RNA Atlas: A Nucleotide Resolution Map Of The Human Transcriptome

Pieter Mestdagh1
Lucia Lorenzi1, Francisco Avila Cobos1, Hua-Sheng Chiu2, Robrecht Cannoodt1, Tine Goovaerts1, Thomas Birkballe Hansen3, Pieter-Jan Volders1, Steve Gross4, Tom Taghon1, Karim Vermaelen1, Ken Bracke1, Jeroen Galle1, Jorgen Kjems3, Tim De Meyer1, Gary Schroth4, Pavel Sumazin2, Jo Vandesompele1, Pieter Mestdagh1
1) Ghent University, Belgium;
2) Baylor College of Medicine, US;
3) Aarhus University, Denmark; 4Illumina, US;

Abstract
Technological advances in RNA expression profiling revealed that the human genome is pervasively transcribed, generating an unexpectedly complex transcriptome consisting of various classes of RNA molecules and a huge isoform diversity.
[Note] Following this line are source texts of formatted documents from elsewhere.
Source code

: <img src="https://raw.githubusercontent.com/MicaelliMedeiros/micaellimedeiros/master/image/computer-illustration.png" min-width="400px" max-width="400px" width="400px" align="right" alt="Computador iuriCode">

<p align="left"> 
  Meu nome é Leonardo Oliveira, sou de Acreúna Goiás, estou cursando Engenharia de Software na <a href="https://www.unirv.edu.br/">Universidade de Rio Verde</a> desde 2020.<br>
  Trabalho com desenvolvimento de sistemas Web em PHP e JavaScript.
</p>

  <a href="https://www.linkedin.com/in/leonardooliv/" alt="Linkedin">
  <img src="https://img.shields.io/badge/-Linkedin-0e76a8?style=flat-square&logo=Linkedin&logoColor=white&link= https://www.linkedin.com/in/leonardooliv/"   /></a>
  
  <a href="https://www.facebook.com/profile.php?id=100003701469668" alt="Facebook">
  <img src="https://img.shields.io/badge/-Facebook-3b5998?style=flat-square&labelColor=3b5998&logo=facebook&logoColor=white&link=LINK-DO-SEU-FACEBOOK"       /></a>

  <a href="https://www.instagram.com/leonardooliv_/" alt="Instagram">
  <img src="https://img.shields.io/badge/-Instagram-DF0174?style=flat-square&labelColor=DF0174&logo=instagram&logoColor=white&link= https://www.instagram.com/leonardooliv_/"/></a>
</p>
Many of these RNAs show high tissue specificity, with some being expressed in only one or few cell types. While numerous large-scale RNA-sequencing studies have been performed, samples involved are often complex tissues, masking transcripts expressed in low-frequent cell populations, and sequencing methods typically focus on one class of RNA transcripts.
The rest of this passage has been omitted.